** Material provided follows **

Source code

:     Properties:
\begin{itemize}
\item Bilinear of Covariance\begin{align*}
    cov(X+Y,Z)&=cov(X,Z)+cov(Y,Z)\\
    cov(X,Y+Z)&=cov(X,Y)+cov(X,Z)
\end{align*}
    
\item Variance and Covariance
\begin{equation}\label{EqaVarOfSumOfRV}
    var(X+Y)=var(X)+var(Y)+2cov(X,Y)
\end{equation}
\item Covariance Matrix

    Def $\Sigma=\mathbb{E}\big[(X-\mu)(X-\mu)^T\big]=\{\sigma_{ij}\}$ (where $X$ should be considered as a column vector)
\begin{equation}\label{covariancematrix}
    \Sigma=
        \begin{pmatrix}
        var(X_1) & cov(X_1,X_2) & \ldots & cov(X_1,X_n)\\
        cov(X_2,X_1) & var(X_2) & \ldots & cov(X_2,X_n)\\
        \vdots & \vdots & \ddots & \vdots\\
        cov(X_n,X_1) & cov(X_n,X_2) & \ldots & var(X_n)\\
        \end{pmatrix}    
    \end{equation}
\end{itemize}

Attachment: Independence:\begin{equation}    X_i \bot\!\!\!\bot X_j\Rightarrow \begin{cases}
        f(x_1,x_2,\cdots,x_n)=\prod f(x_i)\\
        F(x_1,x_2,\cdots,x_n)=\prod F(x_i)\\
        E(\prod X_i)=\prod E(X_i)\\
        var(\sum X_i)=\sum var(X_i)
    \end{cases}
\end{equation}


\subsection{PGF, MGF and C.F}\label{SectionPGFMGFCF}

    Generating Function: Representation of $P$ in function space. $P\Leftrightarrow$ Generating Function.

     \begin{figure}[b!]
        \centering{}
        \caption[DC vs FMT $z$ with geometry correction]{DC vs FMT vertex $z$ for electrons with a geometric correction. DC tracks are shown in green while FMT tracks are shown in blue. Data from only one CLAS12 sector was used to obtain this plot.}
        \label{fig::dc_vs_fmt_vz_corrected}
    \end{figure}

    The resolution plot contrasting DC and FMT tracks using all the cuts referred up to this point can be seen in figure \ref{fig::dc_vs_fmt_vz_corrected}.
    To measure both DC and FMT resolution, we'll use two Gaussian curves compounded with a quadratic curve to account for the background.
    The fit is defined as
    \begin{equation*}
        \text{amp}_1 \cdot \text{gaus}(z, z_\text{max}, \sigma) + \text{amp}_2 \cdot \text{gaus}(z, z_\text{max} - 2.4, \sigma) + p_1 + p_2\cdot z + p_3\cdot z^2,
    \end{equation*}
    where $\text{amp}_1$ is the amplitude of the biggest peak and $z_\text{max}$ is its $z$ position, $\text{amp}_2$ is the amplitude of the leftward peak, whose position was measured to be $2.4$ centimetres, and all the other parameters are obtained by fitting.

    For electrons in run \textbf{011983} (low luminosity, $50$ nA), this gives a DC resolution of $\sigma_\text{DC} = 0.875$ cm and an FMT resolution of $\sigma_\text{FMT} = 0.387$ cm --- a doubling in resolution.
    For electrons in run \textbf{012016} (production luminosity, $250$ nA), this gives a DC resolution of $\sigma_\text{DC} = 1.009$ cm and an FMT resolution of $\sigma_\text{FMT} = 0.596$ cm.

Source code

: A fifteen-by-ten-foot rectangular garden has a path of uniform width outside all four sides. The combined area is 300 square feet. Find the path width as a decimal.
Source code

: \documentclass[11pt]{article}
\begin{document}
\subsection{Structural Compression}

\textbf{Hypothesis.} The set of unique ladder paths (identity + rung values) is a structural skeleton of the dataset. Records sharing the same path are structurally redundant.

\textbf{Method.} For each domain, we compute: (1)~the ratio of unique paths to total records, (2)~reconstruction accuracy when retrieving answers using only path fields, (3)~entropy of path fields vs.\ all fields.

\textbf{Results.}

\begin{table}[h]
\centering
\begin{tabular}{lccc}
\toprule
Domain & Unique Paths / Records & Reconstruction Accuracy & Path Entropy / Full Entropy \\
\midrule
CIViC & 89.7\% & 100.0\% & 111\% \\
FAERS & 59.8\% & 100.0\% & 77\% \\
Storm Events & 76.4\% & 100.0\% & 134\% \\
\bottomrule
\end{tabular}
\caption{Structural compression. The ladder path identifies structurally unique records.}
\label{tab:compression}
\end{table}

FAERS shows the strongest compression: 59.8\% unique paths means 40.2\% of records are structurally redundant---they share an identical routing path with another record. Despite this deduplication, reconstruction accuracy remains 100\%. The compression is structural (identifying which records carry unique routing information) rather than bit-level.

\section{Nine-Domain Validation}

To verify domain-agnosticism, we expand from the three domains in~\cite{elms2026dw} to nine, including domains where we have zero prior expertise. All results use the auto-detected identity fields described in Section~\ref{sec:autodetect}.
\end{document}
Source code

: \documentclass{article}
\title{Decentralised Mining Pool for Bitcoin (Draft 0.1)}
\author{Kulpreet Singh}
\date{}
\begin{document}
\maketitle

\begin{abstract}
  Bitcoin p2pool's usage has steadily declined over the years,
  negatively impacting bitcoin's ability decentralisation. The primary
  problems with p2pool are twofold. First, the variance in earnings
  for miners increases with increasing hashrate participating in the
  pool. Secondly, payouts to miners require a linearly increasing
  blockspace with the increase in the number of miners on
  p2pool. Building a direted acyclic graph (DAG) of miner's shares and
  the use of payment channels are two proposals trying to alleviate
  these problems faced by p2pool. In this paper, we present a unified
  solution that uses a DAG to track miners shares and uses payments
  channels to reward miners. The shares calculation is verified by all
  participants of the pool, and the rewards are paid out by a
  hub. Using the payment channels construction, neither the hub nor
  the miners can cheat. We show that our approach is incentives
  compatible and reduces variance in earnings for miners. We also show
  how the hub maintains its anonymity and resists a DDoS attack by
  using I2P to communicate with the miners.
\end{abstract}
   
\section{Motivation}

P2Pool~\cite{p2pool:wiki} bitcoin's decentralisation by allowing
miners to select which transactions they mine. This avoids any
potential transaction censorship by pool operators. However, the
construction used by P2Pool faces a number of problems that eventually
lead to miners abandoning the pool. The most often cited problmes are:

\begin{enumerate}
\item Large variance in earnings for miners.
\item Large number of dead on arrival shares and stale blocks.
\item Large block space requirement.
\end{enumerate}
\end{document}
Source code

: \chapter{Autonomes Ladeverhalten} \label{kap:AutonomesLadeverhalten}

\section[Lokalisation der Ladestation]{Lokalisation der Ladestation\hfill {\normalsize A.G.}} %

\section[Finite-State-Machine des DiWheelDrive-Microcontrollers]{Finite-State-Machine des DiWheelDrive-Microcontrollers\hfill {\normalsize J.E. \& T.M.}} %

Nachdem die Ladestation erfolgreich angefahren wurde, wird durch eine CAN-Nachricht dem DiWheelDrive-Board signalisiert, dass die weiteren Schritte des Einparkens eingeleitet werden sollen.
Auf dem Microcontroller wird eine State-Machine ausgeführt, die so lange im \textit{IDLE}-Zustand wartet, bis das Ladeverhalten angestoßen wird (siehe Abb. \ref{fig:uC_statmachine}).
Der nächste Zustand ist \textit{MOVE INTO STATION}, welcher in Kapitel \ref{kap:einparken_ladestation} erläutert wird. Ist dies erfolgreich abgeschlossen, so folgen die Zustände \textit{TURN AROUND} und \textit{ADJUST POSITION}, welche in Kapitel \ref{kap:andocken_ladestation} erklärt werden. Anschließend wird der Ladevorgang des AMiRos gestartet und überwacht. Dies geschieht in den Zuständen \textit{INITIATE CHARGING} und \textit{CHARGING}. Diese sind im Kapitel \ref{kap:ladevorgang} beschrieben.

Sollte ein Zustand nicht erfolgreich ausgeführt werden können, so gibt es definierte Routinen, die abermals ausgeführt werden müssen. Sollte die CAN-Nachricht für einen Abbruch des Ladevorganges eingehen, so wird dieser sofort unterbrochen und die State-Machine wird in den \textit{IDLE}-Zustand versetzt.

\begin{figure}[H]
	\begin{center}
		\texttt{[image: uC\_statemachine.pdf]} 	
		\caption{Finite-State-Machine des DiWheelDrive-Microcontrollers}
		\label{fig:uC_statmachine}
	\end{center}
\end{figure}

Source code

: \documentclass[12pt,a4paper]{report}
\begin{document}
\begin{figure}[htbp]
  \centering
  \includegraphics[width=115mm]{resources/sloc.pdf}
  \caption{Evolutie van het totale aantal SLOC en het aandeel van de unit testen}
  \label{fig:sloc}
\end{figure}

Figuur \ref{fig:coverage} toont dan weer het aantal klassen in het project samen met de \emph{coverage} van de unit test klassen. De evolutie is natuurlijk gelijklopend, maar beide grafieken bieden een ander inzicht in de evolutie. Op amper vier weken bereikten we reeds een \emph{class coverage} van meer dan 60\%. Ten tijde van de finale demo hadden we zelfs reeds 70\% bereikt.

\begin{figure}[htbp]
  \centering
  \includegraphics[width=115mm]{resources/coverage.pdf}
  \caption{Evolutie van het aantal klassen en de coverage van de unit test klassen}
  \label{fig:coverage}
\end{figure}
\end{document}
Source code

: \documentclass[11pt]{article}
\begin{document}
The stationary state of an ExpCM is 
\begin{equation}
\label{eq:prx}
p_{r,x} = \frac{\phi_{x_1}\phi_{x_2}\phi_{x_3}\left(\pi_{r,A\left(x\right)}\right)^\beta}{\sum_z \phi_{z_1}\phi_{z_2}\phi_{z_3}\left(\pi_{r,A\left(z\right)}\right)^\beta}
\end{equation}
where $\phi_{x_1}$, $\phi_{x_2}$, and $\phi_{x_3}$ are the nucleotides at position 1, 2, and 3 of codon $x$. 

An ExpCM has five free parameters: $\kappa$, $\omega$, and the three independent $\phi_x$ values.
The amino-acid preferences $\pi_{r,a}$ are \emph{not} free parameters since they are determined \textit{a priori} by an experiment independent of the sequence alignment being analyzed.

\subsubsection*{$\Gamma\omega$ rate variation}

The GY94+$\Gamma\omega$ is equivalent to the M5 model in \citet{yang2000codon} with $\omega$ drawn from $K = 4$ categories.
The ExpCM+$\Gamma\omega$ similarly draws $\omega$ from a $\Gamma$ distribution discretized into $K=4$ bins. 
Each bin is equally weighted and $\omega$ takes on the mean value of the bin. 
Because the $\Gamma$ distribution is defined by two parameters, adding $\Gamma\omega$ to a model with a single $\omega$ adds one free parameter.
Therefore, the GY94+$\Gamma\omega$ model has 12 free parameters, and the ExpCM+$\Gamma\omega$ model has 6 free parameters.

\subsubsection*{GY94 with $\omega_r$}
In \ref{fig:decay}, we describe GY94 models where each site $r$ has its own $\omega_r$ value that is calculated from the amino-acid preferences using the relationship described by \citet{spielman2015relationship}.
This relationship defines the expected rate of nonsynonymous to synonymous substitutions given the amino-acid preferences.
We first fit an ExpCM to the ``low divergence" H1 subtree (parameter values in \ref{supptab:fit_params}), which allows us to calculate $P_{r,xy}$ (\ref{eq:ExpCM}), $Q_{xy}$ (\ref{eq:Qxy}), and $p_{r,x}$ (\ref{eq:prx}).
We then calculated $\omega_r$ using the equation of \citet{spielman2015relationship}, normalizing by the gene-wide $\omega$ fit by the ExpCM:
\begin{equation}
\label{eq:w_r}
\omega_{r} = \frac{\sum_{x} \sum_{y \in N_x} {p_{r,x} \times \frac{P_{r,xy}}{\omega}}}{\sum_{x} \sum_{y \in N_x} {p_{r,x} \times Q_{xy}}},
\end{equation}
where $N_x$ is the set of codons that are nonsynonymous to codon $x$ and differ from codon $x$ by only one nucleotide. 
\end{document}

** End of Material provided **

### What the task asks
Return each line of the data above that includes the word "which".

### Solution to this task
FAERS shows the strongest compression: 59.8\% unique paths means 40.2\% of records are structurally redundant---they share an identical routing path with another record. Despite this deduplication, reconstruction accuracy remains 100\%. The compression is structural (identifying which records carry unique routing information) rather than bit-level.
miners to select which transactions they mine. This avoids any
We first fit an ExpCM to the ``low divergence" H1 subtree (parameter values in \ref{supptab:fit_params}), which allows us to calculate $P_{r,xy}$ (\ref{eq:ExpCM}), $Q_{xy}$ (\ref{eq:Qxy}), and $p_{r,x}$ (\ref{eq:prx}).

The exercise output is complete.